▸ Your objective
Find the word "Number" below. Copy each line that has it.

▸ Extracted entries

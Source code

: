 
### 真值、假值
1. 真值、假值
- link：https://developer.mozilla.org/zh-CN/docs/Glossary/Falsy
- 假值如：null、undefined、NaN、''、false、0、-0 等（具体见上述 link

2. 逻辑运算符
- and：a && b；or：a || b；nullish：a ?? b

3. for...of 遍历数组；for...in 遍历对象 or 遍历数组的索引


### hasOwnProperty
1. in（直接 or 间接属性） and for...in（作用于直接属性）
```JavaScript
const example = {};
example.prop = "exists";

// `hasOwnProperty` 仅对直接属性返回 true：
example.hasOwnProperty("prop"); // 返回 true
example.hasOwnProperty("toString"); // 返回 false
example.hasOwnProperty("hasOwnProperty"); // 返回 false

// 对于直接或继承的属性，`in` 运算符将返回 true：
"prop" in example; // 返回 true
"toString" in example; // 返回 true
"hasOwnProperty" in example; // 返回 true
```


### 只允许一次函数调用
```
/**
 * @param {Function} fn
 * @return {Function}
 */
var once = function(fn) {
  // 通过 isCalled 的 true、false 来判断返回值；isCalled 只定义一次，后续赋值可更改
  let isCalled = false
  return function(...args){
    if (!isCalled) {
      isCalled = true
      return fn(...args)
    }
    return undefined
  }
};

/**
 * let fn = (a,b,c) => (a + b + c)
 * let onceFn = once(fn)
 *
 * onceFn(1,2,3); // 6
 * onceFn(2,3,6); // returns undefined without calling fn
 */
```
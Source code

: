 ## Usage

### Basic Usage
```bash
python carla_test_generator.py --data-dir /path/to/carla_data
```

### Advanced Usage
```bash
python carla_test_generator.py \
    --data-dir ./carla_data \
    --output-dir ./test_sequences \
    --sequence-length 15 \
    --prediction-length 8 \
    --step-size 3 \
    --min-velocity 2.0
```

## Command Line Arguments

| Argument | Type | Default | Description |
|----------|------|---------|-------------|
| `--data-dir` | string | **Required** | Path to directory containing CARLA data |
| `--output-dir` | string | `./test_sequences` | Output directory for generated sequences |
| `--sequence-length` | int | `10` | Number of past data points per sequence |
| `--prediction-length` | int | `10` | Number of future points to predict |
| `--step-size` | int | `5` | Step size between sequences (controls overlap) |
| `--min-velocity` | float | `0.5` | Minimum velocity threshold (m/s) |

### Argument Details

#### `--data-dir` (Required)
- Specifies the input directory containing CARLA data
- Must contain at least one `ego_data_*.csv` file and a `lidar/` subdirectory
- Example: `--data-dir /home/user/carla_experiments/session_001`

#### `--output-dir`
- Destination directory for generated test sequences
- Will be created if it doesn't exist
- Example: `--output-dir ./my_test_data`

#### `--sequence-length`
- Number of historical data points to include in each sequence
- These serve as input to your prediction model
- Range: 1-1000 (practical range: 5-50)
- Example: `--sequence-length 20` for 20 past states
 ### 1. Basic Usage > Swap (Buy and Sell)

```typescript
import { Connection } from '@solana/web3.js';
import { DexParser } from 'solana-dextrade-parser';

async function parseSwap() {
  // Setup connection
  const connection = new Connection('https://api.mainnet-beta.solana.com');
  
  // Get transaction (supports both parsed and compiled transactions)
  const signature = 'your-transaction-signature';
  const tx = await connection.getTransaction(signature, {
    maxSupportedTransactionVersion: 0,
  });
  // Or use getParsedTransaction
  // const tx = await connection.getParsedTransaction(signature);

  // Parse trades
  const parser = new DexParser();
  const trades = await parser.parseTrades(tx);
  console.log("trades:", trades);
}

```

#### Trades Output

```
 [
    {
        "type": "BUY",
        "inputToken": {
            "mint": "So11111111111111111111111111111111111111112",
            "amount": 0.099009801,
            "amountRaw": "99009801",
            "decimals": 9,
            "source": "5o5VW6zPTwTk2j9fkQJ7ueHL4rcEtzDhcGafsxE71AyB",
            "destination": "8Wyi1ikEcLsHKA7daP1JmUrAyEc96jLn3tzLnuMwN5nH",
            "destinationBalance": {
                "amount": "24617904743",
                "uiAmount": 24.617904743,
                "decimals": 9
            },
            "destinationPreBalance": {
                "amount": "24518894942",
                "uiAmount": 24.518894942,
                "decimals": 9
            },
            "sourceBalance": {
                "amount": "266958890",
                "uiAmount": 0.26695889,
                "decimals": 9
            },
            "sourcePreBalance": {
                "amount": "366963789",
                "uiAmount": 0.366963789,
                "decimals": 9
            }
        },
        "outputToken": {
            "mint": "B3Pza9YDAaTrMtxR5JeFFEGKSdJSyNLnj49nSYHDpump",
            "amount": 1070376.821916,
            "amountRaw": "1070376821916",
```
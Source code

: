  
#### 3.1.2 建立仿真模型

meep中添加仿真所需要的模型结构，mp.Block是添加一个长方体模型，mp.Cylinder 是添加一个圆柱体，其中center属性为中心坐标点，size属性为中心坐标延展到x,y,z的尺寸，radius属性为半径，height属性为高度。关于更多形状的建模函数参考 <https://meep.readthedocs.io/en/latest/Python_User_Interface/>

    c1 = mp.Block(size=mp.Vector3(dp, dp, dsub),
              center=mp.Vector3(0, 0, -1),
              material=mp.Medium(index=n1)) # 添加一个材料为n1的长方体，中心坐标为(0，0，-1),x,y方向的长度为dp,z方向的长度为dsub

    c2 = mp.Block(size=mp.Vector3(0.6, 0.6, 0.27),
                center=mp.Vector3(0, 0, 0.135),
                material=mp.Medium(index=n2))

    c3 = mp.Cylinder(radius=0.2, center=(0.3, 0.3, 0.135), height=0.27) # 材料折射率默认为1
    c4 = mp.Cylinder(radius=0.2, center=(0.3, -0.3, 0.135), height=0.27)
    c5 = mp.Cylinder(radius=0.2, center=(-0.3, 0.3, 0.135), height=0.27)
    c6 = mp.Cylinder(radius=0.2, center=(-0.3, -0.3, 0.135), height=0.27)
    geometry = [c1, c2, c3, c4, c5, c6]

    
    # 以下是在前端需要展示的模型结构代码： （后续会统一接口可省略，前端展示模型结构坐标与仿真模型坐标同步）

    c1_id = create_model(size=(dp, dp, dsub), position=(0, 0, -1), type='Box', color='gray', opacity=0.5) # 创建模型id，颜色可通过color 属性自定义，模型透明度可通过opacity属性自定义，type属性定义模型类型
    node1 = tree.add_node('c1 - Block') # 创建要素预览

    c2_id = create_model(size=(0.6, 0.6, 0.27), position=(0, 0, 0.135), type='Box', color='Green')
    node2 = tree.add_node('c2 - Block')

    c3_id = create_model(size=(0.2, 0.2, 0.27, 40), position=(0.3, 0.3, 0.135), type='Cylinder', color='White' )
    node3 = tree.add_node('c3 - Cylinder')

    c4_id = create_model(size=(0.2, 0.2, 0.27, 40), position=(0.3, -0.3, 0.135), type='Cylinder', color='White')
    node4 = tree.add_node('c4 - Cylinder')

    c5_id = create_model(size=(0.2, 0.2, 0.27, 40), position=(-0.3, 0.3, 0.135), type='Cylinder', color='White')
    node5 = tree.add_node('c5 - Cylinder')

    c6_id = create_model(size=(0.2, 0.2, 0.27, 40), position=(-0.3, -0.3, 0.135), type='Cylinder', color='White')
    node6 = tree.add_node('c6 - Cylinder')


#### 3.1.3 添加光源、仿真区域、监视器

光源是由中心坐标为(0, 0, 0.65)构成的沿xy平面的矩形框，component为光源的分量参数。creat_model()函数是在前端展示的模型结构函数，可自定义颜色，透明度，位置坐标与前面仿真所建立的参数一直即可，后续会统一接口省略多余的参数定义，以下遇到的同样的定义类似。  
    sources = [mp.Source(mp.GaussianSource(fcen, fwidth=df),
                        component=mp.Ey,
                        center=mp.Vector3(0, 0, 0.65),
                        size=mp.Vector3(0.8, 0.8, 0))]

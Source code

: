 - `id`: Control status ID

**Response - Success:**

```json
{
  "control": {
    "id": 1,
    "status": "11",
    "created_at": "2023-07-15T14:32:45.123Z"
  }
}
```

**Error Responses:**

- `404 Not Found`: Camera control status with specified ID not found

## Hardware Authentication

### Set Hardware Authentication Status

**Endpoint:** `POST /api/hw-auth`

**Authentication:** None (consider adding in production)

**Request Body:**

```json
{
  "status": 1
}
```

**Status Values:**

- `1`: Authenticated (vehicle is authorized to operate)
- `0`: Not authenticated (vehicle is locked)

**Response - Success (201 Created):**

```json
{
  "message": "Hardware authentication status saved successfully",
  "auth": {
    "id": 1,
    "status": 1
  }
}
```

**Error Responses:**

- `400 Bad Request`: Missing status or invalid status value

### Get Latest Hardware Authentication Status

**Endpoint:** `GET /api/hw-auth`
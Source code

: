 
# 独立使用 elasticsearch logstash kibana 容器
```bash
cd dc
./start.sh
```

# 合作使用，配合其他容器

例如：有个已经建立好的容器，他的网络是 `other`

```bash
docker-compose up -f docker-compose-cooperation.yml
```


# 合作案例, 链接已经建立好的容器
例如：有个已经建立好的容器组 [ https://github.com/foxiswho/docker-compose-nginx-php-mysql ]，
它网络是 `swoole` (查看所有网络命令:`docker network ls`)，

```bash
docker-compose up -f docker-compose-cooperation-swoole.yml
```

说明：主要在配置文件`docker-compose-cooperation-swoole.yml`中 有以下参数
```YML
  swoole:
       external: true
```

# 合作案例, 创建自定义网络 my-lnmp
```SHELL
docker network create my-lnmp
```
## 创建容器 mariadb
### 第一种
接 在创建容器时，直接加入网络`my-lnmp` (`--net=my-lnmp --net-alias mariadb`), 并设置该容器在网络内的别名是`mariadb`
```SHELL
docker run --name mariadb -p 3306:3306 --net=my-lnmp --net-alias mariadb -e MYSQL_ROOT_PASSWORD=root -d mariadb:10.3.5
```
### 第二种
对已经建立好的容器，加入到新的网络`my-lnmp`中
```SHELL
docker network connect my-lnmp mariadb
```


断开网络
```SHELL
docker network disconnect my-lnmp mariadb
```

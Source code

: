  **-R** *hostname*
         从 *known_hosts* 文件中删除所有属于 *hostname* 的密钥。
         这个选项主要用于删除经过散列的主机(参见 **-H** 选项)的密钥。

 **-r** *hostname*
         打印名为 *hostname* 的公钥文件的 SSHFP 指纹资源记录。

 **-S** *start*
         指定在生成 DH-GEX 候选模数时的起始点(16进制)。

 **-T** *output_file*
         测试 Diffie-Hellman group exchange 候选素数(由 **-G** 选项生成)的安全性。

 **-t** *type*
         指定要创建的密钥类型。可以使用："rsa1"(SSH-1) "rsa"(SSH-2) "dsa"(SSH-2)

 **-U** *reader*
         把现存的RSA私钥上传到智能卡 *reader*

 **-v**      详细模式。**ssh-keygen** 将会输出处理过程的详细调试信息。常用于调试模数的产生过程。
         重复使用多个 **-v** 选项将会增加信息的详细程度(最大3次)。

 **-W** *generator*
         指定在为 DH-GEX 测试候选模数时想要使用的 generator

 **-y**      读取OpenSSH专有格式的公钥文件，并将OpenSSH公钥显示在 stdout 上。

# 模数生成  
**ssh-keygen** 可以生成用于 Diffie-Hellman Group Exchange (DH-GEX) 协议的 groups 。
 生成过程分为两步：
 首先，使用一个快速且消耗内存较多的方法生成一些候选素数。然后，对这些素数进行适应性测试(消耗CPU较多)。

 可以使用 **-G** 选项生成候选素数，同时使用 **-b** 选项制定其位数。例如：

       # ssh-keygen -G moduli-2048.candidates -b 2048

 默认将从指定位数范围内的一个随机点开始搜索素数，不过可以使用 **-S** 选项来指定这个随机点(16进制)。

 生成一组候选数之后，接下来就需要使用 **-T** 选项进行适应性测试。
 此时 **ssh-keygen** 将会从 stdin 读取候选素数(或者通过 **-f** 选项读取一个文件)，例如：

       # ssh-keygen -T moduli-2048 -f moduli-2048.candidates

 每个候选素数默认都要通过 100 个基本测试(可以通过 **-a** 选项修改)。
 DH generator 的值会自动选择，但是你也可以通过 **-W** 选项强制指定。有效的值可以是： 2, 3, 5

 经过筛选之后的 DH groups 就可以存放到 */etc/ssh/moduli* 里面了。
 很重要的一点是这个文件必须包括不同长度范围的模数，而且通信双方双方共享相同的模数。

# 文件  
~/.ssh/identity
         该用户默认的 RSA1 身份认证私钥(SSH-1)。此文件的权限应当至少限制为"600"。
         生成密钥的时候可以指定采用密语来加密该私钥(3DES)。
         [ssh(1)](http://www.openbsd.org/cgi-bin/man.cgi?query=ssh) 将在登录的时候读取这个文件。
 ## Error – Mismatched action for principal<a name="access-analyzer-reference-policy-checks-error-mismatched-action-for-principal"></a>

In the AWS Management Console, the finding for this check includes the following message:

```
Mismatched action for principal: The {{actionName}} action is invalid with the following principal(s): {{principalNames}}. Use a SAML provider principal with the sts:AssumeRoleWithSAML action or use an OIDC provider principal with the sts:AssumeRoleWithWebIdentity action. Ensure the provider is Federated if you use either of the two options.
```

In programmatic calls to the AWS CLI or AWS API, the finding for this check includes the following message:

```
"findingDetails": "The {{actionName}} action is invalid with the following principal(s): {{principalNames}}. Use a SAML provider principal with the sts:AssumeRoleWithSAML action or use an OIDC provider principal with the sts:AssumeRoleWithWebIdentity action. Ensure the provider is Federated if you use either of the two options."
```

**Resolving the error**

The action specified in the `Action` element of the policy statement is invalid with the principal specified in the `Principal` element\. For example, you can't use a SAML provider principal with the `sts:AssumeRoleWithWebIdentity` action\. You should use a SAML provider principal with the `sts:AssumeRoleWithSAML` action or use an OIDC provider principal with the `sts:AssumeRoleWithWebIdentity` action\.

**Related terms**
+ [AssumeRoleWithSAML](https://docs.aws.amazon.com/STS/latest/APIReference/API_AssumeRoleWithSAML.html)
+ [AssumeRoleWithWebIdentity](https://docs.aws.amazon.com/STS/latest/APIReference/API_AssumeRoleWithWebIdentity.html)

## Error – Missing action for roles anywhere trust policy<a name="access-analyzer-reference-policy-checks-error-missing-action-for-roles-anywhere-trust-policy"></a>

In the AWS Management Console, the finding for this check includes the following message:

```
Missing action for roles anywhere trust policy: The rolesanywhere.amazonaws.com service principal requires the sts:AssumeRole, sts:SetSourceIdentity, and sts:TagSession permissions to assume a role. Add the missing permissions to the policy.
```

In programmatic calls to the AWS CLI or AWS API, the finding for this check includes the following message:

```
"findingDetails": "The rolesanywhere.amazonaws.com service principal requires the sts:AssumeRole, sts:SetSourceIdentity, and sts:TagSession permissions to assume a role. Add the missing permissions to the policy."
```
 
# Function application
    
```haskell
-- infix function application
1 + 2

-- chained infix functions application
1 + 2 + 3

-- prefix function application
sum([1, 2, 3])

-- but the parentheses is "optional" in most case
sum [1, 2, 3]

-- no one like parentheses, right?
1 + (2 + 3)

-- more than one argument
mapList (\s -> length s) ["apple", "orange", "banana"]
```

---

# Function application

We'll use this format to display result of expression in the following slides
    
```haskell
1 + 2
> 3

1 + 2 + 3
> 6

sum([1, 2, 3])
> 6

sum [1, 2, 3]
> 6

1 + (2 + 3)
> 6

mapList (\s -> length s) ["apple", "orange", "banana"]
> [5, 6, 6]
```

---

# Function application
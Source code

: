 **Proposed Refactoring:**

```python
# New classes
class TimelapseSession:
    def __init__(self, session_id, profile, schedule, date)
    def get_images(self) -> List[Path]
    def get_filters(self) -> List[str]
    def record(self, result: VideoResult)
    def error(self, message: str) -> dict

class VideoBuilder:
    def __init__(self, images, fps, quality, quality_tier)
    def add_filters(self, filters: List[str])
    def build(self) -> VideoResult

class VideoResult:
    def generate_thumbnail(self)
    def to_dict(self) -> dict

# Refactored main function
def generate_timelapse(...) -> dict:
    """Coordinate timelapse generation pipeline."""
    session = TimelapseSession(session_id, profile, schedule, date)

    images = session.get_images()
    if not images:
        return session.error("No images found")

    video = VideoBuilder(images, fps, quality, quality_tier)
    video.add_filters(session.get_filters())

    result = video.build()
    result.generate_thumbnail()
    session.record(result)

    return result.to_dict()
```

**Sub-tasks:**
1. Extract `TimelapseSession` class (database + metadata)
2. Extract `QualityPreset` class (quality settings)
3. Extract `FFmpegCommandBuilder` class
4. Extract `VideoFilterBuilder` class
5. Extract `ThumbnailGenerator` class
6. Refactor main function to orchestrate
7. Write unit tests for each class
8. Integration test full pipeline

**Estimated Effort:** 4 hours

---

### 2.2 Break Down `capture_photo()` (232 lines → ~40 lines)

▸ Response to the exercise
| `--sequence-length` | int | `10` | Number of past data points per sequence |
| `--prediction-length` | int | `10` | Number of future points to predict |
- Number of historical data points to include in each sequence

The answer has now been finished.